Senate Education committee hears assessment of Texas schools; And are changes coming for a controversial accountability law?

Texas Education Commissioner Mike Morath addresses the Senate Education Committee

 

The Senate Education Committee met today for the first time this session and got a primer on the state of public education from the Texas Education Agency and Commissioner Mike Morath.

Morath went over some of the statistics on Texas students. The good news is that most achievement benchmarks are “at or near all time highs,” including a 90 percent graduation rate, which he said is ranked fifth in the nation. Also on the rise is college readiness, although Morath noted that the fastest increases have been for middle-income kids, with low-income students growing in college readiness at a much lower rate.

The commissioner said he would be concentrating on four “levers” of TEA’s strategic plan:

  1. Recruit, support and retain teachers.
  2. Focusing more on early childhood education to make sure Kindergartners have a strong foundation to achieve.
  3. Support curriculum that is relevant and rigorous at the high school level to promote more college ready students.
  4. “Wrap our arms around our most struggling campuses” to make sure that students there have the opportunity to succeed.

Today we also want to note that discussions among lawmakers continue over whether changes need to be made to a law that provides harsh sanctions for campuses failing to meet state accountability standards. HB 1842, passed in 2015, requires the state to either close a campus or appoint a board of managers for the entire district if a single campus receives an Improvement Required (IR) rating for five years. Thus, even if every other campus in a large district was rated acceptably, one five-year IR rating for one school could result in the entire democratically-elected school board being replaced (Under the new A-F system set to grade campuses this year, an F is considered an IR rating.)

On Tuesday, Morath presented to the House Public Education Committee possibilities for options other than closure or state takeover of an entire district. Unfortunately, neither of the Commissioner’s ideas are good for Texas.

Morath noted one option could be an Achievement School District, an idea floated since 2013 to allow the state to take over low-performing schools. Morath’s other ideas would mandate a special election when a campus reaches three years of IR ratings to give communities an option of putting all seats on a school board up for a vote, regardless of whether the terms for each seat were set to expire or not. His logic is that it would give communities the power to decide if new leadership is needed.

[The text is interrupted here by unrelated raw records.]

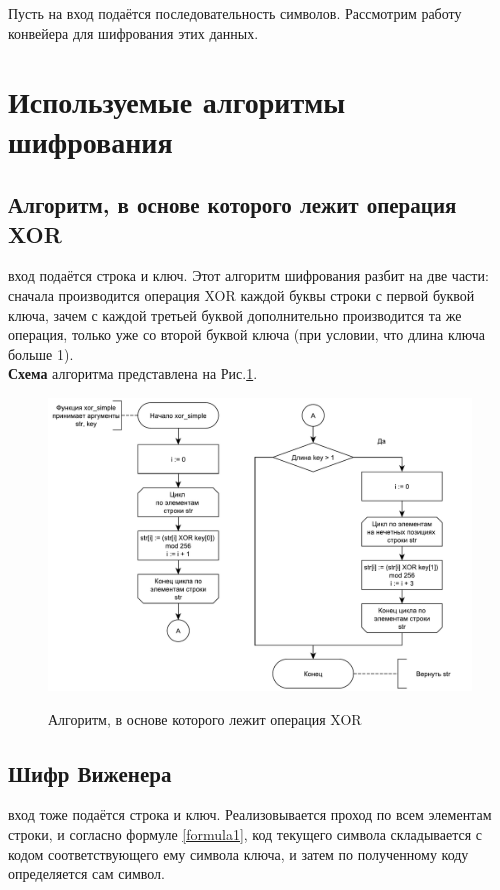Пусть на вход подаётся последовательность символов. Рассмотрим работу конвейера для шифрования этих данных.

\section{Используемые алгоритмы шифрования}

\subsection{Алгоритм, в основе которого лежит операция XOR}
 вход подаётся строка и ключ. Этот алгоритм шифрования разбит на две части: сначала производится операция XOR каждой буквы строки с первой буквой ключа, зачем с каждой третьей буквой дополнительно производится та же операция, только уже со второй буквой ключа (при условии, что длина ключа больше 1).\\

\textbf{Схема} алгоритма представлена на Рис.\ref{fig1:image}.\\
\begin{figure}[h]
	\begin{center}
		{\includegraphics[scale = 0.65]{schemes/xor}}
		\caption{Алгоритм, в основе которого лежит операция XOR}
		\label{fig1:image}
	\end{center}
\end{figure}

\newpage
 
\subsection{Шифр Виженера}
 вход тоже подаётся строка и ключ. Реализовывается проход по всем элементам строки, и согласно формуле \ref{formula1}, код текущего символа складывается с кодом соответствующего ему символа ключа, и затем по полученному коду определяется сам символ.\\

Texas AFT opposes accelerating state takeovers of democratically elected school boards or the campuses they are overseeing, particularly based on a flawed accountability system. Rest assured, we are fighting against even more punitive sanctions and instead promoting positive and proven “turnaround models” like the community schools model.

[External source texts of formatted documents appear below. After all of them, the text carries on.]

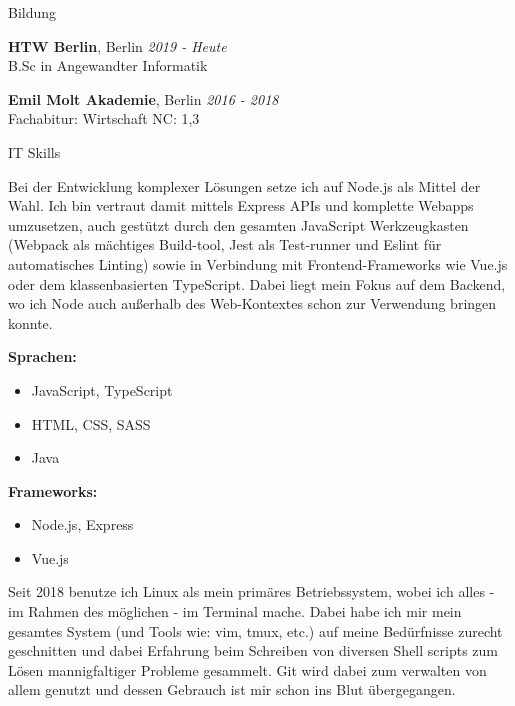 \documentclass{cv}
\begin{document}
\begin{rSection}{Bildung}

{\bf HTW Berlin}, Berlin \hfill {\em 2019 - Heute}\\
B.Sc in Angewandter Informatik

\smallskip

{\bf Emil Molt Akademie}, Berlin \hfill {\em 2016 - 2018}\\
Fachabitur: Wirtschaft \hfill NC: 1,3
\end{rSection}

\begin{rSection}{IT Skills}
  \newcommand\skillWidth{0.48}
  \begin{minipage}[t]{\skillWidth\linewidth}

Bei der Entwicklung komplexer Lösungen setze ich auf Node.js als Mittel der
Wahl. Ich bin vertraut damit mittels Express APIs und komplette Webapps
umzusetzen, auch gestützt durch den gesamten JavaScript Werkzeugkasten (Webpack
als mächtiges Build-tool, Jest als Test-runner und Eslint für automatisches
Linting) sowie in Verbindung mit Frontend-Frameworks wie Vue.js oder dem
klassenbasierten TypeScript. Dabei liegt mein Fokus auf dem Backend, wo ich Node
auch außerhalb des Web-Kontextes schon zur Verwendung bringen konnte.

    \medskip

    \textbf{Sprachen:}
    \begin{itemize}
      \item JavaScript, TypeScript
      \item HTML, CSS, SASS
      \item Java
    \end{itemize}

    \textbf{Frameworks:}
    \begin{itemize}
      \item Node.js, Express
      \item Vue.js
    \end{itemize}
  \end{minipage}
  \hfill
  \begin{minipage}[t]{\skillWidth\linewidth}

Seit 2018 benutze ich Linux als mein primäres Betriebssystem, wobei ich
alles - im Rahmen des möglichen - im Terminal mache. Dabei habe ich mir mein
gesamtes System (und Tools wie: vim, tmux, etc.) auf meine Bedürfnisse zurecht
geschnitten und dabei Erfahrung beim Schreiben von diversen Shell scripts zum
Lösen mannigfaltiger Probleme gesammelt. Git wird dabei zum verwalten von allem
genutzt und dessen Gebrauch ist mir schon ins Blut übergegangen.


\end{minipage}
\end{rSection}
\end{document}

Morath, however, seems to be sticking to his avid support of standardized testing as a driving force for better “student outcomes.” As he told the Senate Education Committee today, “We do not have an accountability system in Texas because we want to be punitive to staff or students….We do this because it’s good for students.” Parents, students and teachers who have witnessed the more destructive impacts of the misuse and overemphasis on testing obviously disagree.